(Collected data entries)
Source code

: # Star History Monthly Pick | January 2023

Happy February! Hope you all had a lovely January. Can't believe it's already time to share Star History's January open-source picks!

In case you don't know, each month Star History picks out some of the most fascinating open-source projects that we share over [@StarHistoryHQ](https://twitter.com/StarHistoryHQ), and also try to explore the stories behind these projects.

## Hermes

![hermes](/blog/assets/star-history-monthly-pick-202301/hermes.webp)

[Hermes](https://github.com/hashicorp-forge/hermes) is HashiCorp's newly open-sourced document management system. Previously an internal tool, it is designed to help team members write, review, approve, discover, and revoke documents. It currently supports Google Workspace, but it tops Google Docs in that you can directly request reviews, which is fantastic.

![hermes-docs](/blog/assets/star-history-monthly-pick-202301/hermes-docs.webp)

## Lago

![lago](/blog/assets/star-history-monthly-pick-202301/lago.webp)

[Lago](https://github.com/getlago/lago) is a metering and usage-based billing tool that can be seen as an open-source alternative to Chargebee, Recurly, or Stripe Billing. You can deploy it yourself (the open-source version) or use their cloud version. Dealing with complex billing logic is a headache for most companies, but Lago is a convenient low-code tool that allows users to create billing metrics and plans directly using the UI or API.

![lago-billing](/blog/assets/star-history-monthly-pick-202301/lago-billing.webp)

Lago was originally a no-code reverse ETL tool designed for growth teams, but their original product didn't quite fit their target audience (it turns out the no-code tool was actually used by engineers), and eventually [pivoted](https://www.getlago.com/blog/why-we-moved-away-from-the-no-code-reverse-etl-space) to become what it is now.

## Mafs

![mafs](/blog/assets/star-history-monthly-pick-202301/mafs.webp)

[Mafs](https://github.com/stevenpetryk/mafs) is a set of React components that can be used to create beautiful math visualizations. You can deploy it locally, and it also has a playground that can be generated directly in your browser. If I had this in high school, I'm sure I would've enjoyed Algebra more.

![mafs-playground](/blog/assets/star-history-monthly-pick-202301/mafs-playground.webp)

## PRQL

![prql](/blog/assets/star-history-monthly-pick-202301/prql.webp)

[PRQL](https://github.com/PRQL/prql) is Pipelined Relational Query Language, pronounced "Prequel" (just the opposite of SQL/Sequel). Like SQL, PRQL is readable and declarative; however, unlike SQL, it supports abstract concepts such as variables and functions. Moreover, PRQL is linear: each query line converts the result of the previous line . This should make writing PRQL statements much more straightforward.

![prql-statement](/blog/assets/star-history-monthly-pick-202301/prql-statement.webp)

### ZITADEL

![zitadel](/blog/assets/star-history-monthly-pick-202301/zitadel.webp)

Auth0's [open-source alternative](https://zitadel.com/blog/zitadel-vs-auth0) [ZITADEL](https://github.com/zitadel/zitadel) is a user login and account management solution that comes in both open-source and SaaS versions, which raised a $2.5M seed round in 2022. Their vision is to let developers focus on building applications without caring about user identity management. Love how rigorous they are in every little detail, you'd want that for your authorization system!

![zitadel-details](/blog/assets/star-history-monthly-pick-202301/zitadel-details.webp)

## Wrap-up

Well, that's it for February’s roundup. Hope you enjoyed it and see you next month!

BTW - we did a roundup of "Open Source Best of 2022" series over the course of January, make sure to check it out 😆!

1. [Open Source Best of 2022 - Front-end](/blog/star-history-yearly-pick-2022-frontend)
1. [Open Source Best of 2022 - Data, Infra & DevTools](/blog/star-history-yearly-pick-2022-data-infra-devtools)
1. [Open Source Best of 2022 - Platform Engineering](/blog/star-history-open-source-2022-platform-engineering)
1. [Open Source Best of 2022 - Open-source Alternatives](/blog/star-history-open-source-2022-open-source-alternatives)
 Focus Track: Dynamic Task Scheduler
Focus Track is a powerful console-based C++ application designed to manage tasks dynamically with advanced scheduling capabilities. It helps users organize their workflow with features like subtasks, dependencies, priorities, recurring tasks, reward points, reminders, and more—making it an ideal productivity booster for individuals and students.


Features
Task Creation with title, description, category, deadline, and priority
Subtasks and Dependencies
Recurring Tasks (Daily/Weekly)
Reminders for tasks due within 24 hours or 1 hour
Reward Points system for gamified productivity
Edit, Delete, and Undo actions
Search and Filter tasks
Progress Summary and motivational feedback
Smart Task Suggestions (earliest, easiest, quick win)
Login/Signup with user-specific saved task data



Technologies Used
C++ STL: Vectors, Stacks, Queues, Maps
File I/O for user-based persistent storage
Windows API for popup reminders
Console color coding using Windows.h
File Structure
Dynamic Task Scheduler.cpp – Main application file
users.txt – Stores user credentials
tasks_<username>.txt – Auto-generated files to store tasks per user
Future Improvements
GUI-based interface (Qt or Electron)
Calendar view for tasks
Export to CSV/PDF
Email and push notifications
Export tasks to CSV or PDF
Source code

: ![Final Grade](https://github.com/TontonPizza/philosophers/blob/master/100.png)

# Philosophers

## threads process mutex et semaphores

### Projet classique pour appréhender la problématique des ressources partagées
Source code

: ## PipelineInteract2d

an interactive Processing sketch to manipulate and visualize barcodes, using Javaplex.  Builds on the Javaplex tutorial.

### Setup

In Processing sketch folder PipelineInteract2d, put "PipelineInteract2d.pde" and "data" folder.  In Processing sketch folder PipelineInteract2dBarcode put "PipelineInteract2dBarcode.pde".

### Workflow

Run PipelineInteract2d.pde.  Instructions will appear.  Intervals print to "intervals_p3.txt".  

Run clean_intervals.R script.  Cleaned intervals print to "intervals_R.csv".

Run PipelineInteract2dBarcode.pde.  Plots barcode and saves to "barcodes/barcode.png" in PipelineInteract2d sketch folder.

WORK TASK
Once you find the line with "Future Improvements" above, print it and every line after it up to and including the line with "## threads process mutex et semaphores", exactly as written and nothing else.

TASK RESPONSE
Future Improvements
GUI-based interface (Qt or Electron)
Calendar view for tasks
Export to CSV/PDF
Email and push notifications
Export tasks to CSV or PDF
Source code

: ![Final Grade](https://github.com/TontonPizza/philosophers/blob/master/100.png)

# Philosophers

## threads process mutex et semaphores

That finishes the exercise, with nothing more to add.